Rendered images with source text
━━━━━━━━━━

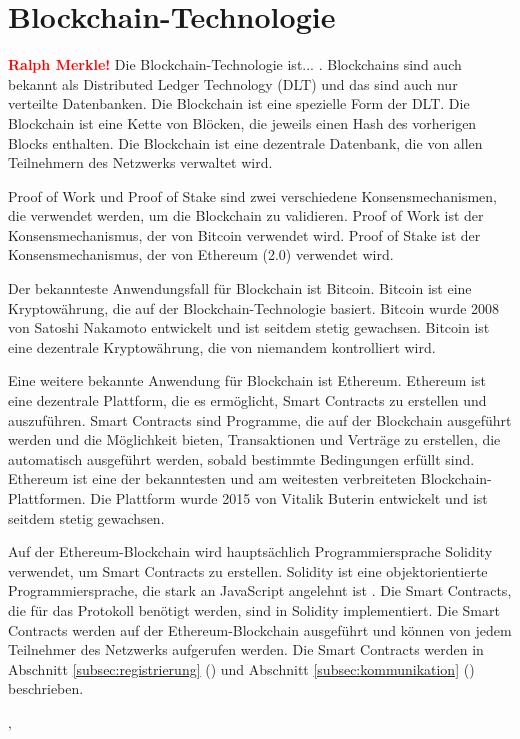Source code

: \section{Blockchain-Technologie}
\textbf{\textcolor{red}{Ralph Merkle!}}
Die Blockchain-Technologie ist... . Blockchains sind auch bekannt als Distributed Ledger 
Technology (DLT) und das sind auch nur verteilte Datenbanken. Die Blockchain ist eine
spezielle Form der DLT. Die Blockchain ist eine Kette von Blöcken, die jeweils einen
Hash des vorherigen Blocks enthalten. Die Blockchain ist eine dezentrale Datenbank, die
von allen Teilnehmern des Netzwerks verwaltet wird.

Proof of Work und Proof of Stake sind zwei verschiedene Konsensmechanismen, die verwendet
werden, um die Blockchain zu validieren. Proof of Work ist der Konsensmechanismus, der
von Bitcoin verwendet wird. Proof of Stake ist der Konsensmechanismus, der von Ethereum (2.0)
verwendet wird.

Der bekannteste Anwendungsfall für Blockchain ist Bitcoin. Bitcoin ist eine Kryptowährung,
die auf der Blockchain-Technologie basiert. Bitcoin wurde 2008 von Satoshi Nakamoto entwickelt
und ist seitdem stetig gewachsen. Bitcoin ist eine dezentrale Kryptowährung, die von niemandem
kontrolliert wird.

Eine weitere bekannte Anwendung für Blockchain ist Ethereum. Ethereum ist eine dezentrale
Plattform, die es ermöglicht, Smart Contracts zu erstellen und auszuführen. Smart Contracts
sind Programme, die auf der Blockchain ausgeführt werden und die Möglichkeit bieten, Transaktionen und
Verträge zu erstellen, die automatisch ausgeführt werden, sobald bestimmte Bedingungen erfüllt sind.
Ethereum ist eine der bekanntesten und am weitesten verbreiteten Blockchain-Plattformen. Die Plattform
wurde 2015 von Vitalik Buterin entwickelt und ist seitdem stetig gewachsen.


Auf der Ethereum-Blockchain wird hauptsächlich Programmiersprache Solidity verwendet, um Smart Contracts zu erstellen. Solidity ist eine objektorientierte Programmiersprache, die stark an JavaScript angelehnt ist \parencite[S. 131]{Antonopoulos_MasteringEthereum}. Die Smart Contracts, die für das Protokoll benötigt werden, sind in Solidity implementiert. Die Smart Contracts werden auf der Ethereum-Blockchain ausgeführt und können von jedem Teilnehmer des Netzwerks aufgerufen werden. Die Smart Contracts werden in Abschnitt \ref{subsec:registrierung} () und Abschnitt \ref{subsec:kommunikation} () beschrieben.


‚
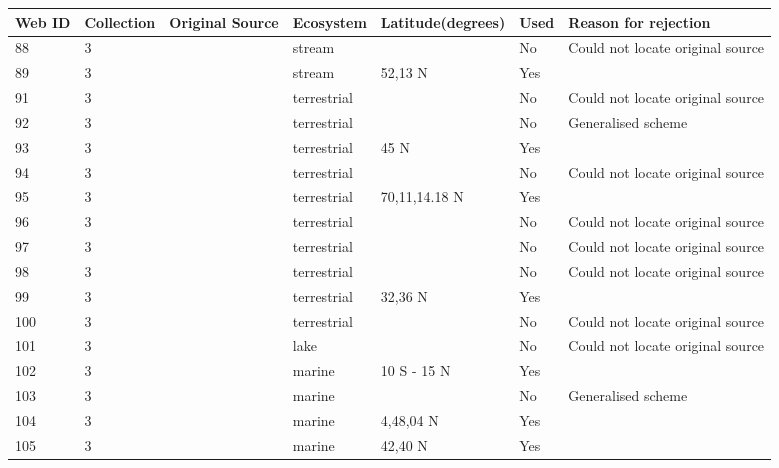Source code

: \documentclass[12pt]{article}
\begin{document}
\begin{landscape}
    \begin{table}[h!]
    \centering
    {\footnotesize
      \begin{tabular}{p{2.8cm}p{1.3cm}p{5.5cm}p{2.2cm}p{2.5cm}lp{3.5cm}}
        \hline
        Web ID & Collection & Original Source & Ecosystem & Latitude(degrees) & Used  & Reason for rejection  \\
        \hline
        88    & 3 & \cite{Kuusela1980}  & stream &       & No    & Could not locate original source \\
        89    & 3 & \cite{Hartley1948}  & stream & 52,13 N & Yes   &       \\
        91    & 3 & \cite{Cohen1990}  & terrestrial &       & No    & Could not locate original source \\
        92    & 3 & \cite{Swan1961}  & terrestrial &       & No    & Generalised scheme \\
        93    & 3 & \cite{Pattie1966}    & terrestrial & 45 N  & Yes   &       \\
        94    & 3 & \cite{Brown1971}    & terrestrial &       & No    & Could not locate original source \\
        95    & 3 & \cite{Brown1975}    & terrestrial & 70,11,14.18 N & Yes   &       \\
        96    & 3 & \cite{Cohen1990}  & terrestrial &       & No    & Could not locate original source \\
        97    & 3 & \cite{Cohen1990}  & terrestrial &       & No    & Could not locate original source \\
        98    & 3 & \cite{Holm1980}  & terrestrial &       & No    & Could not locate original source \\
        99    & 3 & \cite{Howes1954}    & terrestrial & 32,36 N & Yes   &       \\
        100   & 3 & \cite{Cohen1990}  & terrestrial &       & No    & Could not locate original source \\
        101   & 3 & \cite{Cohen1990} & lake  &       & No    & Could not locate original source \\
        102   & 3 & \cite{Shushkina1979}  & marine & 10 S - 15 N & Yes   &       \\
        103   & 3 & \cite{Petipa1979}  & marine &       & No    & Generalised scheme \\
        104   & 3 & \cite{Menge1976}  & marine & 4,48,04 N & Yes   &       \\
        105   & 3 & \cite{Edwards1982}  & marine & 42,40 N & Yes   &       \\

\end{tabular}}
\end{table}
\end{landscape}
\end{document}
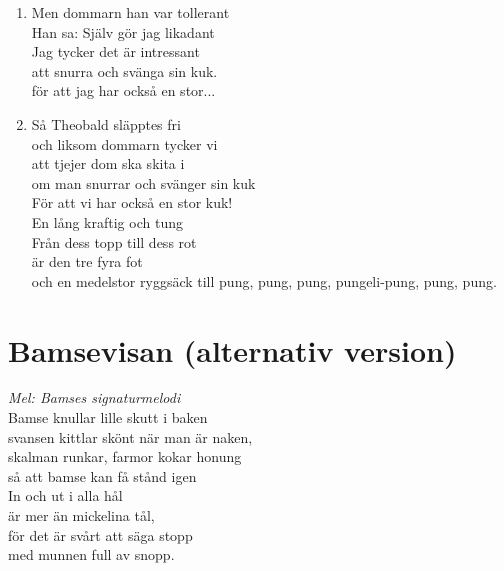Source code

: \documentclass[twoside, openright]{report}
\begin{document}
\begin{enumerate}
\item Men dommarn han var tollerant\\
Han sa: Själv gör jag likadant\\
Jag tycker det är intressant\\
att snurra och svänga sin kuk.\\
för att jag har också en stor...

\item Så Theobald släpptes fri\\
och liksom dommarn tycker vi\\
att tjejer dom ska skita i\\
om man snurrar och svänger sin kuk\\
För att vi har också en stor kuk!\\
En lång kraftig och tung\\
Från dess topp till dess rot\\
är den tre fyra fot\\
och en medelstor ryggsäck till pung, pung, pung, pungeli-pung, pung, pung.

\end{enumerate}

\section{Bamsevisan (alternativ version)}
\textit{Mel: Bamses signaturmelodi}\\

Bamse knullar lille skutt i baken\\
svansen kittlar skönt när man är naken,\\
skalman runkar, farmor kokar honung\\
så att bamse kan få stånd igen\\

In och ut i alla hål\\
är mer än mickelina tål,\\
för det är svårt att säga stopp\\
med munnen full av snopp.

\cleardoublepage
{}
\printindex
\end{document}
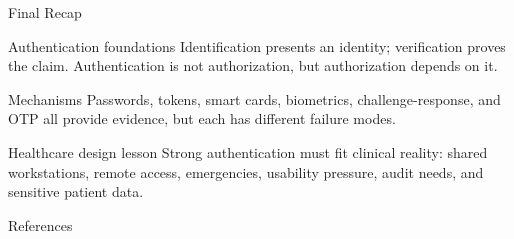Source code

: \documentclass[presentation]{beamer}
\begin{document}
\begin{frame}[c]{Final Recap}
  \begin{block}{Authentication foundations}
    Identification presents an identity; verification proves the claim. Authentication is not authorization, but authorization depends on it.
  \end{block}

  \begin{block}{Mechanisms}
    Passwords, tokens, smart cards, biometrics, challenge-response, and OTP all provide evidence, but each has different failure modes.
  \end{block}

  \begin{block}{Healthcare design lesson}
    Strong authentication must fit clinical reality: shared workstations, remote access, emergencies, usability pressure, audit needs, and sensitive patient data.
  \end{block}
\end{frame}

\begin{frame}[allowframebreaks]{References}
  \scriptsize
  
  
\end{frame}
\end{document}
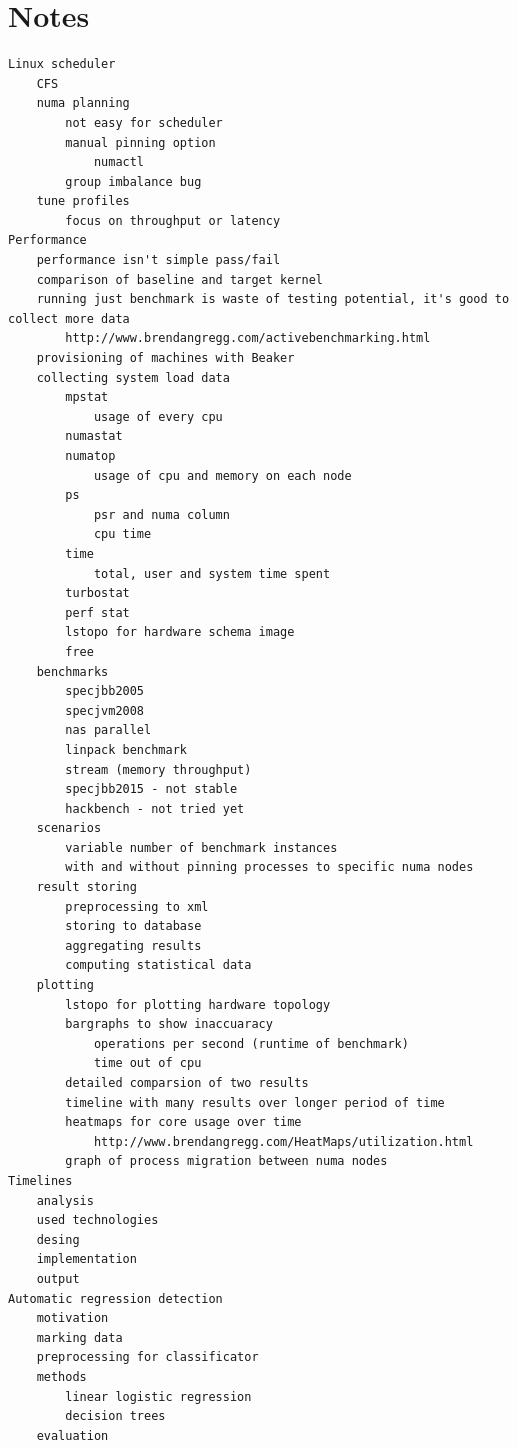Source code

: 

\chapter{Notes}
\begin{verbatim}
Linux scheduler
    CFS
    numa planning
        not easy for scheduler
        manual pinning option
            numactl
        group imbalance bug
    tune profiles
        focus on throughput or latency
Performance
    performance isn't simple pass/fail
    comparison of baseline and target kernel
    running just benchmark is waste of testing potential, it's good to collect more data
        http://www.brendangregg.com/activebenchmarking.html
    provisioning of machines with Beaker
    collecting system load data
        mpstat
            usage of every cpu
        numastat
        numatop
            usage of cpu and memory on each node
        ps
            psr and numa column
            cpu time
        time
            total, user and system time spent
        turbostat
        perf stat
        lstopo for hardware schema image
        free
    benchmarks
        specjbb2005
        specjvm2008
        nas parallel
        linpack benchmark
        stream (memory throughput)
        specjbb2015 - not stable
        hackbench - not tried yet
    scenarios
        variable number of benchmark instances
        with and without pinning processes to specific numa nodes
    result storing
        preprocessing to xml
        storing to database
        aggregating results
        computing statistical data
    plotting
        lstopo for plotting hardware topology
        bargraphs to show inaccuaracy
            operations per second (runtime of benchmark)
            time out of cpu
        detailed comparsion of two results
        timeline with many results over longer period of time
        heatmaps for core usage over time
            http://www.brendangregg.com/HeatMaps/utilization.html
        graph of process migration between numa nodes
Timelines
    analysis
    used technologies
    desing
    implementation
    output
Automatic regression detection
    motivation
    marking data
    preprocessing for classificator
    methods
        linear logistic regression
        decision trees
    evaluation
\end{verbatim}

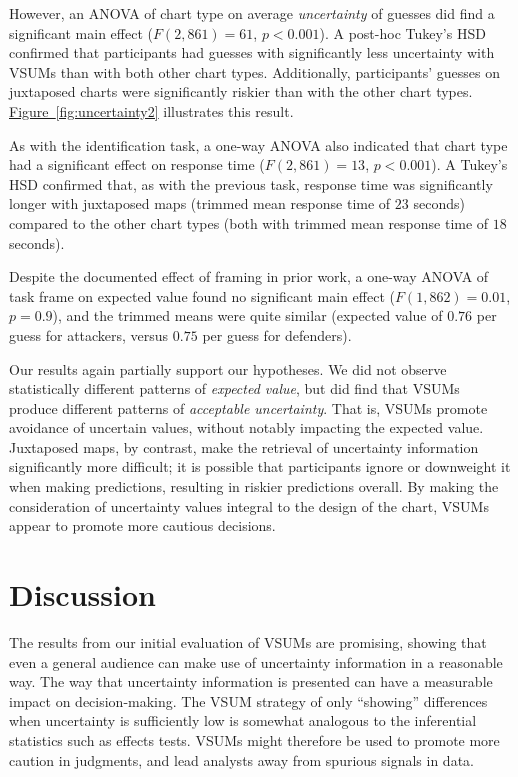 \documentclass{vgtc}                          %
\newcommand{\figref}[1]{\hyperref[#1]{Figure~\ref*{#1}}}
\begin{document}
However, an ANOVA of chart type on average \emph{uncertainty} of guesses did find a significant main effect ($F(2,861)=61$, $p<0.001$). A post-hoc Tukey's HSD confirmed that participants had guesses with significantly less uncertainty with VSUMs than with both other chart types. Additionally, participants' guesses on juxtaposed charts were significantly riskier than with the other chart types. \figref{fig:uncertainty2} illustrates this result.

As with the identification task, a one-way ANOVA also indicated that chart type had a significant effect on response time ($F(2,861)=13$, $p<0.001$). A Tukey's HSD confirmed that, as with the previous task, response time was significantly longer with juxtaposed maps (trimmed mean response time of $23$ seconds) compared to the other chart types (both with trimmed mean response time of $18$ seconds).

Despite the documented effect of framing in prior work, a one-way ANOVA of task frame on expected value found no significant main effect ($F(1,862)=0.01$, $p=0.9$), and the trimmed means were quite similar (expected value of $0.76$ per guess for attackers, versus $0.75$ per guess for defenders).

Our results again partially support our hypotheses. We did not observe statistically different patterns of \emph{expected value}, but did find that VSUMs produce different patterns of \emph{acceptable uncertainty}. That is, VSUMs promote avoidance of uncertain values, without notably impacting the expected value. Juxtaposed maps, by contrast, make the retrieval of uncertainty information significantly more difficult; it is possible that participants ignore or downweight it when making predictions, resulting in riskier predictions overall. By making the consideration of uncertainty values integral to the design of the chart, VSUMs appear to promote more cautious decisions.

\section{Discussion}

\sizeFig

The results from our initial evaluation of VSUMs are promising, showing that even a general audience can make use of uncertainty information in a reasonable way. The way that uncertainty information is presented can have a measurable impact on decision-making. The VSUM strategy of only ``showing'' differences when uncertainty is sufficiently low is somewhat analogous to the inferential statistics such as effects tests. VSUMs might therefore be used to promote more caution in judgments, and lead analysts away from spurious signals in data.
\end{document}
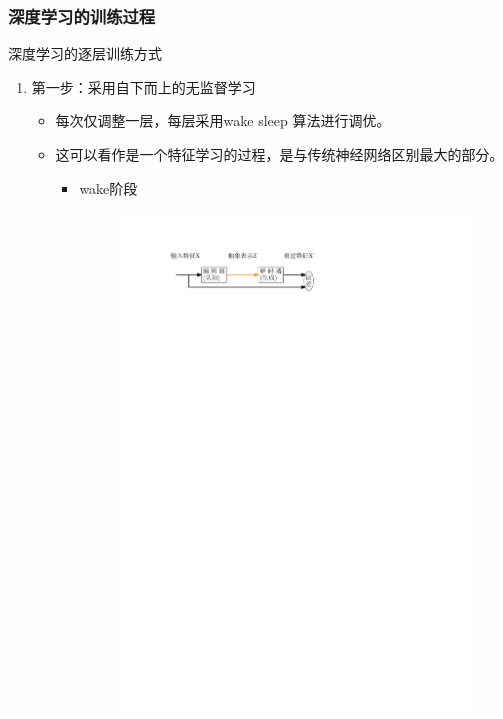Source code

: \subsubsection{深度学习的训练过程}
\begin{note}
    深度学习的逐层训练方式
    \begin{enumerate}
        \item 第一步：采用自下而上的无监督学习
        \begin{itemize}
            \item 每次仅调整一层，每层采用wake sleep 算法进行调优。
            \item 这可以看作是一个特征学习的过程，是与传统神经网络区别最大的部分。
            \begin{itemize}
                \item wake阶段
                \begin{figure}[htbp]
                    \centering
                    \includegraphics{image/wake.pdf}
                \end{figure}


\end{itemize}
\end{itemize}
\end{enumerate}
\end{note}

━━━━━━━━━━

- YOUR INSTRUCTIONS
Look through the entries for the string "Generalised". Every line that has it belongs in the answer.

- REPLY TO THE TASK
        92    & 3 & \cite{Swan1961}  & terrestrial &       & No    & Generalised scheme \\
        103   & 3 & \cite{Petipa1979}  & marine &       & No    & Generalised scheme \\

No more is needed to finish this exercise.